Deborah H., ancienne cadre d’une banque française

« Je ne crois pas aux discours des banques sur la diversité »

le 08/04/2010 L'AGEFI Hebdo

« Contrairement à ce qui se passe au Brésil, il ne suffit pas de dévoiler ses charmes aux clients pour avoir des résultats au Moyen-Orient », s’était entendu répondre Deborah H. lorsqu’elle avait évoqué avec son supérieur hiérarchique son désir de travailler au Moyen-Orient.

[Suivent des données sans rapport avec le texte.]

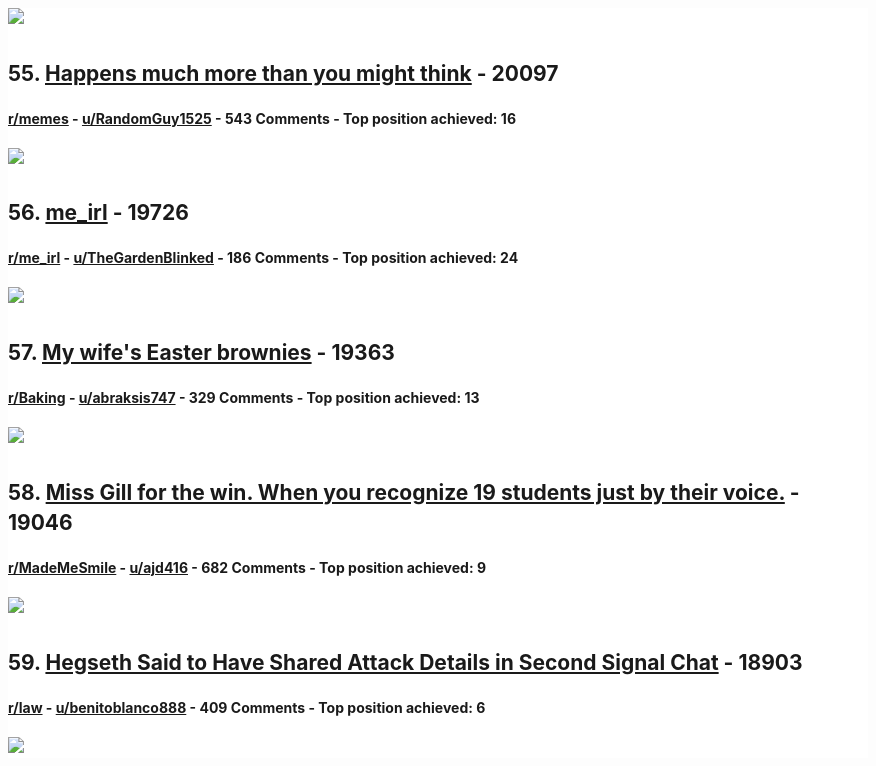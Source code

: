 <a href="https://www.reddit.com/gallery/1k3b5cg"><img src="https://b.thumbs.redditmedia.com/bTwIfEIlW0tFLhk4J8ZugECc5Ah4TdEUJPus9ZLCqxk.jpg"></img></a>

## 55. [Happens much more than you might think](http://reddit.com/r/memes/comments/1k3u64z/happens_much_more_than_you_might_think/) - 20097
#### [r/memes](http://reddit.com/r/memes) - [u/RandomGuy1525](http://reddit.com/u/RandomGuy1525) - 543 Comments - Top position achieved: 16

<a href="https://i.redd.it/91h0gu6th1we1.jpeg"><img src="https://b.thumbs.redditmedia.com/oe4pbzR1rrW-NGI93DVYp7MiFpM5Vrxp2wvTxLb9_xk.jpg"></img></a>

## 56. [me_irl](http://reddit.com/r/me_irl/comments/1k3lc3w/me_irl/) - 19726
#### [r/me_irl](http://reddit.com/r/me_irl) - [u/TheGardenBlinked](http://reddit.com/u/TheGardenBlinked) - 186 Comments - Top position achieved: 24

<a href="https://i.redd.it/4crtdu6xfzve1.jpeg"><img src="https://b.thumbs.redditmedia.com/eqleO8H9WR53A3kakS4c22y5qYx9riDoabbG1YQFXKY.jpg"></img></a>

## 57. [My wife's Easter brownies](http://reddit.com/r/Baking/comments/1k3vdp9/my_wifes_easter_brownies/) - 19363
#### [r/Baking](http://reddit.com/r/Baking) - [u/abraksis747](http://reddit.com/u/abraksis747) - 329 Comments - Top position achieved: 13

<a href="https://www.reddit.com/gallery/1k3vdp9"><img src="https://b.thumbs.redditmedia.com/dJ0sWJqWcw72oOXahE_Lln0Oq2wSoSjGaDbyTzZTMwc.jpg"></img></a>

## 58. [Miss Gill for the win.  When you recognize 19 students just by their voice.](http://reddit.com/r/MadeMeSmile/comments/1k3mm7z/miss_gill_for_the_win_when_you_recognize_19/) - 19046
#### [r/MadeMeSmile](http://reddit.com/r/MadeMeSmile) - [u/ajd416](http://reddit.com/u/ajd416) - 682 Comments - Top position achieved: 9

<a href="https://v.redd.it/ptqqpvpbszve1"><img src="https://external-preview.redd.it/N3UxZnB2cGJzenZlMeMMxZ_NU5mTWjgrKicFjOt3oVFMUbUEx1ZfqDrSsUZC.png?width=140&amp;height=140&amp;crop=140:140,smart&amp;format=jpg&amp;v=enabled&amp;lthumb=true&amp;s=08a17b79b0f57d7f5ef0d220f209d6148d88d9b1"></img></a>

## 59. [Hegseth Said to Have Shared Attack Details in Second Signal Chat](http://reddit.com/r/law/comments/1k3x2xn/hegseth_said_to_have_shared_attack_details_in/) - 18903
#### [r/law](http://reddit.com/r/law) - [u/benitoblanco888](http://reddit.com/u/benitoblanco888) - 409 Comments - Top position achieved: 6

<a href="https://www.nytimes.com/2025/04/20/us/politics/hegseth-yemen-attack-second-signal-chat.html?smid=nytcore-ios-share&amp;referringSource=articleShare&amp;sgrp=g&amp;pvid=7BFC4FE1-7A1C-4CEA-9E23-6260A147FA72"><img src="https://b.thumbs.redditmedia.com/OuJmBFCqlaJbvB95fjX9DCbKtDkd6elqWg30A8mF4os.jpg"></img></a>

D’origine américaine, embauchée en 2001 par une banque française, elle occupe d’abord les fonctions de vice-président d’un département au sein de la filiale brésilienne jusqu’en avril 2006. De retour en France, elle raconte que son responsable l’évince systématiquement des dossiers liés au Moyen-Orient et la tient à l’écart de réunions importantes. « J’avais 38 ans et l’impression injuste d’avoir atteint le poste le plus élevé de toute ma vie parce que j’étais une femme. En 2007, j’ai saisi un avocat, nous avons menacé de saisir la Halde. J’ai fini par changer de service, puis par quitter la banque en juillet 2009. Je ne crois pas beaucoup aux discours des groupes bancaires sur la diversité. Il suffit de regarder les comités exécutifs souvent composés uniquement d’hommes, et blancs ».